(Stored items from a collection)

————————

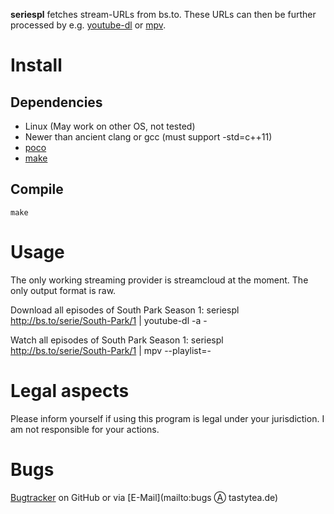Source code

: **seriespl** fetches stream-URLs from bs.to. These URLs can then be further processed by e.g. [youtube-dl](https://rg3.github.com/youtube-dl/) or [mpv](https://mpv.io/).

# Install
## Dependencies
 * Linux (May work on other OS, not tested)
 * Newer than ancient clang or gcc (must support -std=c++11)
 * [poco](http://pocoproject.org/)
 * [make](https://www.gnu.org/software/make/make.html)

## Compile
    make

# Usage
The only working streaming provider is streamcloud at the moment. The only output format is raw.

Download all episodes of South Park Season 1:
    seriespl http://bs.to/serie/South-Park/1 | youtube-dl -a -

Watch all episodes of South Park Season 1:
    seriespl http://bs.to/serie/South-Park/1 | mpv --playlist=-

# Legal aspects
Please inform yourself if using this program is legal under your jurisdiction. I am not responsible for your actions.

# Bugs
[Bugtracker](https://github.com/tastytea/seriespl/issues) on GitHub or via [E-Mail](mailto:bugs Ⓐ tastytea.de)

————————

→ EXERCISE GOAL: The entries above should be retyped exactly, minus any pictures.

→ EXERCISE ANSWER:
Source code

: **seriespl** fetches stream-URLs from bs.to. These URLs can then be further processed by e.g. [youtube-dl](https://rg3.github.com/youtube-dl/) or [mpv](https://mpv.io/).

# Install
## Dependencies
 * Linux (May work on other OS, not tested)
 * Newer than ancient clang or gcc (must support -std=c++11)
 * [poco](http://pocoproject.org/)
 * [make](https://www.gnu.org/software/make/make.html)

## Compile
    make

# Usage
The only working streaming provider is streamcloud at the moment. The only output format is raw.

Download all episodes of South Park Season 1:
    seriespl http://bs.to/serie/South-Park/1 | youtube-dl -a -

Watch all episodes of South Park Season 1:
    seriespl http://bs.to/serie/South-Park/1 | mpv --playlist=-

# Legal aspects
Please inform yourself if using this program is legal under your jurisdiction. I am not responsible for your actions.

# Bugs
[Bugtracker](https://github.com/tastytea/seriespl/issues) on GitHub or via [E-Mail](mailto:bugs Ⓐ tastytea.de)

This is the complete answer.